Parker went first, then Ben and I had the final drop. The snow was heavy but fun and we all made the bottom just fine. Smiles and a high five type moment. We looked down the rest of the slope to the river and noticed a she moose. The she moose didn't care what we were doing, but we gave her some space. As I was riding down to the river I suddenly was face down in the snow after hearing a loud snap. "I hit a stick. Crap... that was silly of me." But as I looked up to see what hidden little land mine had taken me out I noticed it was no stick. It was a big fat stump. The brain wheels were turning and I eventually figured I should look at my snowboard. Broke. It was not just broken... it was broke. The whole thing. Broke. So I tumbled down the last remaining slope to the river.

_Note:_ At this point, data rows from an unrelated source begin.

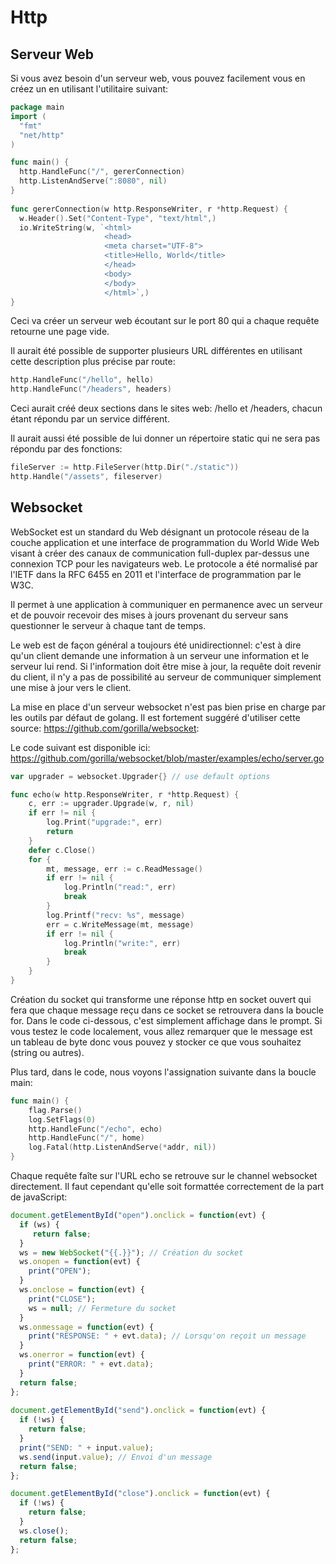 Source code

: # Http

## Serveur Web

Si vous avez besoin d'un serveur web, vous pouvez facilement vous en créez un en utilisant l'utilitaire suivant:

```go
package main
import (
  "fmt"
  "net/http"
)

func main() {
  http.HandleFunc("/", gererConnection) 
  http.ListenAndServe(":8080", nil) 
} 
  
func gererConnection(w http.ResponseWriter, r *http.Request) {
  w.Header().Set("Content-Type", "text/html",)
  io.WriteString(w, `<html>
                     <head>
                     <meta charset="UTF-8">
                     <title>Hello, World</title>
                     </head>
                     <body> 
                     </body>
                     </html>`,)
}
```

Ceci va créer un serveur web écoutant sur le port 80 qui a chaque requête retourne une page vide.

Il aurait été possible de supporter plusieurs URL différentes en utilisant cette description plus précise par route:

```go
http.HandleFunc("/hello", hello)
http.HandleFunc("/headers", headers)
```

Ceci aurait créé deux sections dans le sites web: /hello et /headers, chacun étant répondu par un service différent.

Il aurait aussi été possible de lui donner un répertoire static qui ne sera pas répondu par des fonctions:

```go
fileServer := http.FileServer(http.Dir("./static"))
http.Handle("/assets", fileserver)
```

## Websocket

WebSocket est un standard du Web désignant un protocole réseau de la couche application et une interface de programmation du World Wide Web visant à créer des canaux de communication full-duplex par-dessus une connexion TCP pour les navigateurs web. Le protocole a été normalisé par l'IETF dans la RFC 6455 en 2011 et l'interface de programmation par le W3C. 

Il permet à une application à communiquer en permanence avec un serveur et de pouvoir recevoir des mises à jours provenant du serveur sans questionner le serveur à chaque tant de temps.

Le web est de façon général a toujours été unidirectionnel: c'est à dire qu'un client demande une information à un serveur une information et le serveur lui rend. Si l'information doit être mise à jour, la requête doit revenir du client, il n'y a pas de possibilité au serveur de communiquer simplement une mise à jour vers le client.

La mise en place d'un serveur websocket n'est pas bien prise en charge par les outils par défaut de golang. Il est fortement suggéré d'utiliser cette source:  https://github.com/gorilla/websocket:

Le code suivant est disponible ici: 
https://github.com/gorilla/websocket/blob/master/examples/echo/server.go

```go
var upgrader = websocket.Upgrader{} // use default options

func echo(w http.ResponseWriter, r *http.Request) {
	c, err := upgrader.Upgrade(w, r, nil)
	if err != nil {
		log.Print("upgrade:", err)
		return
	}
	defer c.Close()
	for {
		mt, message, err := c.ReadMessage()
		if err != nil {
			log.Println("read:", err)
			break
		}
		log.Printf("recv: %s", message)
		err = c.WriteMessage(mt, message)
		if err != nil {
			log.Println("write:", err)
			break
		}
	}
}
```

Création du socket qui transforme une réponse http en socket ouvert qui fera que chaque message reçu dans ce socket se retrouvera dans la boucle for. Dans le code ci-dessous, c'est simplement affichage dans le prompt. Si vous testez le code localement, vous allez remarquer que le message est un tableau de byte donc vous pouvez y stocker ce que vous souhaitez (string ou autres). 

Plus tard, dans le code, nous voyons l'assignation suivante dans la boucle main:

```go
func main() {
	flag.Parse()
	log.SetFlags(0)
	http.HandleFunc("/echo", echo)
	http.HandleFunc("/", home)
	log.Fatal(http.ListenAndServe(*addr, nil))
}
```

Chaque requête faîte sur l'URL echo se retrouve sur le channel websocket directement. Il faut cependant qu'elle soit formattée correctement de la part de javaScript:

```js
document.getElementById("open").onclick = function(evt) {
  if (ws) {
     return false;
  }
  ws = new WebSocket("{{.}}"); // Création du socket
  ws.onopen = function(evt) {
    print("OPEN");
  }
  ws.onclose = function(evt) {
    print("CLOSE");
    ws = null; // Fermeture du socket
  }
  ws.onmessage = function(evt) {
    print("RESPONSE: " + evt.data); // Lorsqu'on reçoit un message
  }
  ws.onerror = function(evt) {
    print("ERROR: " + evt.data);
  }
  return false;
};
  
document.getElementById("send").onclick = function(evt) {
  if (!ws) {
    return false;
  }
  print("SEND: " + input.value);
  ws.send(input.value); // Envoi d'un message
  return false;
};

document.getElementById("close").onclick = function(evt) {
  if (!ws) {
    return false;
  }
  ws.close();
  return false;
};
```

Obviously, since things were going so well for me I decided I would find the way across the river. So I set out looking. Funny thing about rivers in the winter is they form these things called snow-bridges. Now, these snow-bridges may look like sturdy ground, but I testify that they aren't. I splashed down into some almost waist deep water cursing as I scrambled to get back out. I couldn't even hear the laughter in the background for a little bit. I splashed my way across the river taking the snow off of the rocks so the others could cross before lobbing my board up on the bank only to see it make it's merry way out of sight. I thought for sure it was lost in the river. Thank goodness it wasn't.... I needed some of it.
When we finally arrived at the road I hitch hiked back to the car. We laughed about all of our follies and we grabbed some grub at Lonestar. What a great tour. It was one that will stay with me, that is for sure.